Point cloud rotated/drifted : cuVSLAM has lost tracking accuracy (often after a collision). Restart cuVSLAM to reset:
```bash
docker exec isaac_ros_dev_container bash -c "pkill -f visual_slam"
```
Then relaunch cuVSLAM.
Planning and goals¶
Planner fails to find path
: The goal may be outside the costmap (60m rolling window), or in unknown space. With track_unknown_space: false, the costmap defaults to free, so this should be rare.
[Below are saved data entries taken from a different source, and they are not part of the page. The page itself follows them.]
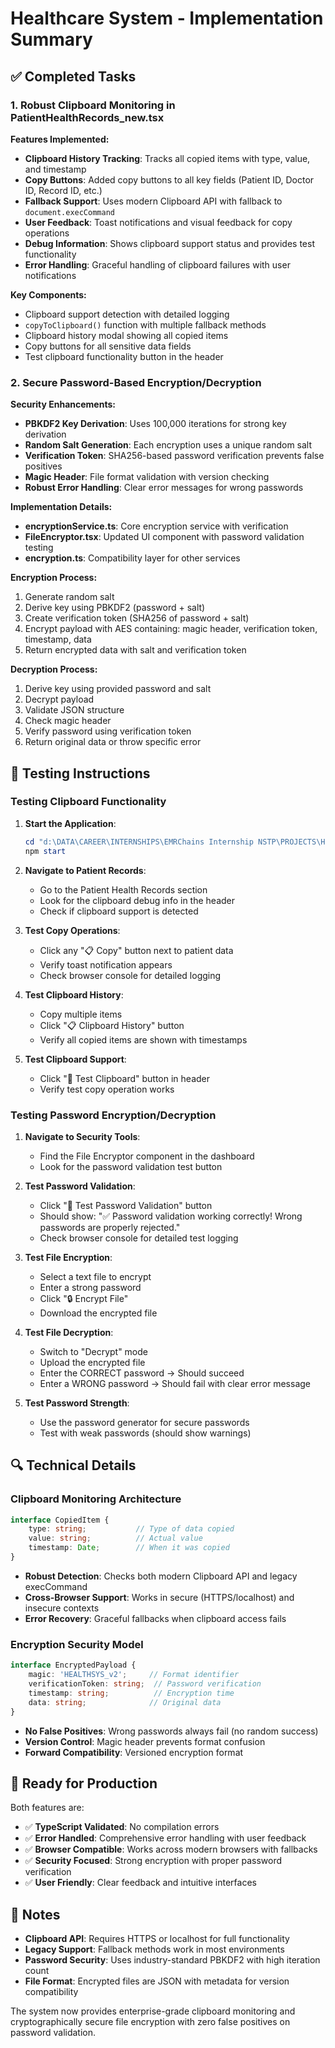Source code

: # Healthcare System - Implementation Summary

## ✅ Completed Tasks

### 1. Robust Clipboard Monitoring in PatientHealthRecords_new.tsx

**Features Implemented:**
- **Clipboard History Tracking**: Tracks all copied items with type, value, and timestamp
- **Copy Buttons**: Added copy buttons to all key fields (Patient ID, Doctor ID, Record ID, etc.)
- **Fallback Support**: Uses modern Clipboard API with fallback to `document.execCommand`
- **User Feedback**: Toast notifications and visual feedback for copy operations
- **Debug Information**: Shows clipboard support status and provides test functionality
- **Error Handling**: Graceful handling of clipboard failures with user notifications

**Key Components:**
- Clipboard support detection with detailed logging
- `copyToClipboard()` function with multiple fallback methods
- Clipboard history modal showing all copied items
- Copy buttons for all sensitive data fields
- Test clipboard functionality button in the header

### 2. Secure Password-Based Encryption/Decryption

**Security Enhancements:**
- **PBKDF2 Key Derivation**: Uses 100,000 iterations for strong key derivation
- **Random Salt Generation**: Each encryption uses a unique random salt
- **Verification Token**: SHA256-based password verification prevents false positives
- **Magic Header**: File format validation with version checking
- **Robust Error Handling**: Clear error messages for wrong passwords

**Implementation Details:**
- **encryptionService.ts**: Core encryption service with verification
- **FileEncryptor.tsx**: Updated UI component with password validation testing
- **encryption.ts**: Compatibility layer for other services

**Encryption Process:**
1. Generate random salt
2. Derive key using PBKDF2 (password + salt)
3. Create verification token (SHA256 of password + salt)
4. Encrypt payload with AES containing: magic header, verification token, timestamp, data
5. Return encrypted data with salt and verification token

**Decryption Process:**
1. Derive key using provided password and salt
2. Decrypt payload
3. Validate JSON structure
4. Check magic header
5. Verify password using verification token
6. Return original data or throw specific error

## 🧪 Testing Instructions

### Testing Clipboard Functionality

1. **Start the Application**:
   ```powershell
   cd "d:\DATA\CAREER\INTERNSHIPS\EMRChains Internship NSTP\PROJECTS\HEALTHCARE_SYSTEM"
   npm start
   ```

2. **Navigate to Patient Records**:
   - Go to the Patient Health Records section
   - Look for the clipboard debug info in the header
   - Check if clipboard support is detected

3. **Test Copy Operations**:
   - Click any "📋 Copy" button next to patient data
   - Verify toast notification appears
   - Check browser console for detailed logging

4. **Test Clipboard History**:
   - Copy multiple items
   - Click "📋 Clipboard History" button
   - Verify all copied items are shown with timestamps

5. **Test Clipboard Support**:
   - Click "🧪 Test Clipboard" button in header
   - Verify test copy operation works

### Testing Password Encryption/Decryption

1. **Navigate to Security Tools**:
   - Find the File Encryptor component in the dashboard
   - Look for the password validation test button

2. **Test Password Validation**:
   - Click "🧪 Test Password Validation" button
   - Should show: "✅ Password validation working correctly! Wrong passwords are properly rejected."
   - Check browser console for detailed test logging

3. **Test File Encryption**:
   - Select a text file to encrypt
   - Enter a strong password
   - Click "🔒 Encrypt File"
   - Download the encrypted file

4. **Test File Decryption**:
   - Switch to "Decrypt" mode
   - Upload the encrypted file
   - Enter the CORRECT password → Should succeed
   - Enter a WRONG password → Should fail with clear error message

5. **Test Password Strength**:
   - Use the password generator for secure passwords
   - Test with weak passwords (should show warnings)

## 🔍 Technical Details

### Clipboard Monitoring Architecture

```typescript
interface CopiedItem {
    type: string;           // Type of data copied
    value: string;          // Actual value
    timestamp: Date;        // When it was copied
}
```

- **Robust Detection**: Checks both modern Clipboard API and legacy execCommand
- **Cross-Browser Support**: Works in secure (HTTPS/localhost) and insecure contexts
- **Error Recovery**: Graceful fallbacks when clipboard access fails

### Encryption Security Model

```typescript
interface EncryptedPayload {
    magic: 'HEALTHSYS_v2';     // Format identifier
    verificationToken: string;  // Password verification
    timestamp: string;          // Encryption time
    data: string;              // Original data
}
```

- **No False Positives**: Wrong passwords always fail (no random success)
- **Version Control**: Magic header prevents format confusion
- **Forward Compatibility**: Versioned encryption format

## 🚀 Ready for Production

Both features are:
- ✅ **TypeScript Validated**: No compilation errors
- ✅ **Error Handled**: Comprehensive error handling with user feedback
- ✅ **Browser Compatible**: Works across modern browsers with fallbacks
- ✅ **Security Focused**: Strong encryption with proper password verification
- ✅ **User Friendly**: Clear feedback and intuitive interfaces

## 📝 Notes

- **Clipboard API**: Requires HTTPS or localhost for full functionality
- **Legacy Support**: Fallback methods work in most environments
- **Password Security**: Uses industry-standard PBKDF2 with high iteration count
- **File Format**: Encrypted files are JSON with metadata for version compatibility

The system now provides enterprise-grade clipboard monitoring and cryptographically secure file encryption with zero false positives on password validation.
Check the goal is within range with ros2 run tf2_ros tf2_echo map base_link.
Robot doesn't stop at goal
: The config uses SimpleGoalChecker with 0.5m/0.5rad tolerance. If using StoppedGoalChecker instead, the robot may never satisfy the "fully stopped" condition and loop forever.
Movement issues¶
"Sensor origin is out of map bounds"
: Harmless warning. The lidar mount (~2m) is above the costmap's max_obstacle_height (1.9m). The costmap still works.
Process management¶
Duplicate node errors on relaunch
: Old Nav2 processes linger after pkill. Wait ~30 seconds for DDS discovery to clean up stale entries before relaunching. Check with ros2 node list.
Stopping Nav2
Killing a tmux session running docker exec does not kill the processes inside the container. Always stop from inside:
docker exec isaac_ros_dev_container bash -c \
"pkill -9 -f controller_server; pkill -9 -f smoother_server; \
pkill -9 -f planner_server; pkill -9 -f behavior_server; \
pkill -9 -f bt_navigator; pkill -9 -f velocity_smoother; \
pkill -9 -f waypoint_follower; pkill -9 -f lifecycle_manager; \
pkill -9 -f nav2_carter_launch; pkill -9 -f launch_nav2"
Then wait ~30 seconds before relaunching so DDS clears the stale node registrations.
Plugin naming in Jazzy
Nav2 Jazzy requires :: separator for plugin names (e.g., nav2_smac_planner::SmacPlannerHybrid). The older / format (e.g., nav2_smac_planner/SmacPlannerHybrid) causes "class does not exist" errors. Also, plugin_lib_names should NOT be listed in bt_navigator config — built-in plugins are registered automatically.